___ Records supplied

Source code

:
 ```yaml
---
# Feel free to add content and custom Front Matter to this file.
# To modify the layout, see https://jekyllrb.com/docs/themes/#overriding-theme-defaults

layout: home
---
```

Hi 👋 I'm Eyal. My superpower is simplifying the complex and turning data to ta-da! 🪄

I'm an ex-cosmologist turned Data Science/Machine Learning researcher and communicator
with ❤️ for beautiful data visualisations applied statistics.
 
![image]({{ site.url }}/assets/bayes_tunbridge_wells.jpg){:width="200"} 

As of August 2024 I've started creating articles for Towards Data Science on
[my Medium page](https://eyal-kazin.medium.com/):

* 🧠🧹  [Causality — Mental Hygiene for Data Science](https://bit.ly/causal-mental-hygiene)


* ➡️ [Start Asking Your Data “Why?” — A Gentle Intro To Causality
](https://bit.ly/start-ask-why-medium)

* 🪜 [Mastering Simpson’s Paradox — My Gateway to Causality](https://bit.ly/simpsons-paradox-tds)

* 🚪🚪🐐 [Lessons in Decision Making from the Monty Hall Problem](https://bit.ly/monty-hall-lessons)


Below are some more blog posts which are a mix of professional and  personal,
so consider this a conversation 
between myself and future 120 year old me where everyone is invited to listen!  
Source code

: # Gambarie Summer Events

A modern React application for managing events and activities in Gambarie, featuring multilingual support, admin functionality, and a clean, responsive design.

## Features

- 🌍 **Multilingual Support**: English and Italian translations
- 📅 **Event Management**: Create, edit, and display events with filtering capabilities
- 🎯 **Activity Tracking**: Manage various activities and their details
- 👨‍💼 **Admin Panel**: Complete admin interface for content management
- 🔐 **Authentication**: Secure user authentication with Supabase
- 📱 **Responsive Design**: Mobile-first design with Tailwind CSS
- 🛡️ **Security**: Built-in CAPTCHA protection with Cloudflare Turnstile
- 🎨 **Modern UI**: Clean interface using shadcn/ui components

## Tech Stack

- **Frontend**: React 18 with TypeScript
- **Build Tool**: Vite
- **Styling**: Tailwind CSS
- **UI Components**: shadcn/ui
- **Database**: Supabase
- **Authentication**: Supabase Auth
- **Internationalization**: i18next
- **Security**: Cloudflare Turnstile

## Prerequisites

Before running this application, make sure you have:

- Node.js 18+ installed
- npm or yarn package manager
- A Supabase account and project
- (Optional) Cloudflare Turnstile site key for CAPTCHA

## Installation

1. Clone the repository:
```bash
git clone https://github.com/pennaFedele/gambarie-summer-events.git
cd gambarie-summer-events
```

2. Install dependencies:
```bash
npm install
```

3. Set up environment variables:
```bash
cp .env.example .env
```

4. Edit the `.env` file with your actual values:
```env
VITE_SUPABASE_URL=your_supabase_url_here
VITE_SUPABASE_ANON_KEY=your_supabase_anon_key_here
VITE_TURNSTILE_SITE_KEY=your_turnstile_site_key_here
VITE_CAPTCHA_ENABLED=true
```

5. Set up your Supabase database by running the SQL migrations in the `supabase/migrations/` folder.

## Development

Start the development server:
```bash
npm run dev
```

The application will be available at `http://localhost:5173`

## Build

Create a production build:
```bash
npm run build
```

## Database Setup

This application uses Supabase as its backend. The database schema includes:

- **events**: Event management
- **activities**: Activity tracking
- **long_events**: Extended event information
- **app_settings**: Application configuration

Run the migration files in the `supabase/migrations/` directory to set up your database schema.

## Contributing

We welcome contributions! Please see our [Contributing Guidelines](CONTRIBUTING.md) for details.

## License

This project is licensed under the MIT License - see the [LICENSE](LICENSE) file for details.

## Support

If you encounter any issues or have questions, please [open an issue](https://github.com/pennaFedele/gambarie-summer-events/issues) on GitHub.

______

_Problem:_
Start at the first line of the entries and stop at the line with "- 📅 **Event". Retype each of those lines exactly, both ends included.

_Result below:_
Source code

:
 ```yaml
---
# Feel free to add content and custom Front Matter to this file.
# To modify the layout, see https://jekyllrb.com/docs/themes/#overriding-theme-defaults

layout: home
---
```

Hi 👋 I'm Eyal. My superpower is simplifying the complex and turning data to ta-da! 🪄

I'm an ex-cosmologist turned Data Science/Machine Learning researcher and communicator
with ❤️ for beautiful data visualisations applied statistics.
 
![image]({{ site.url }}/assets/bayes_tunbridge_wells.jpg){:width="200"} 

As of August 2024 I've started creating articles for Towards Data Science on
[my Medium page](https://eyal-kazin.medium.com/):

* 🧠🧹  [Causality — Mental Hygiene for Data Science](https://bit.ly/causal-mental-hygiene)


* ➡️ [Start Asking Your Data “Why?” — A Gentle Intro To Causality
](https://bit.ly/start-ask-why-medium)

* 🪜 [Mastering Simpson’s Paradox — My Gateway to Causality](https://bit.ly/simpsons-paradox-tds)

* 🚪🚪🐐 [Lessons in Decision Making from the Monty Hall Problem](https://bit.ly/monty-hall-lessons)


Below are some more blog posts which are a mix of professional and  personal,
so consider this a conversation 
between myself and future 120 year old me where everyone is invited to listen!  
Source code

: # Gambarie Summer Events

A modern React application for managing events and activities in Gambarie, featuring multilingual support, admin functionality, and a clean, responsive design.

## Features

- 🌍 **Multilingual Support**: English and Italian translations
- 📅 **Event Management**: Create, edit, and display events with filtering capabilities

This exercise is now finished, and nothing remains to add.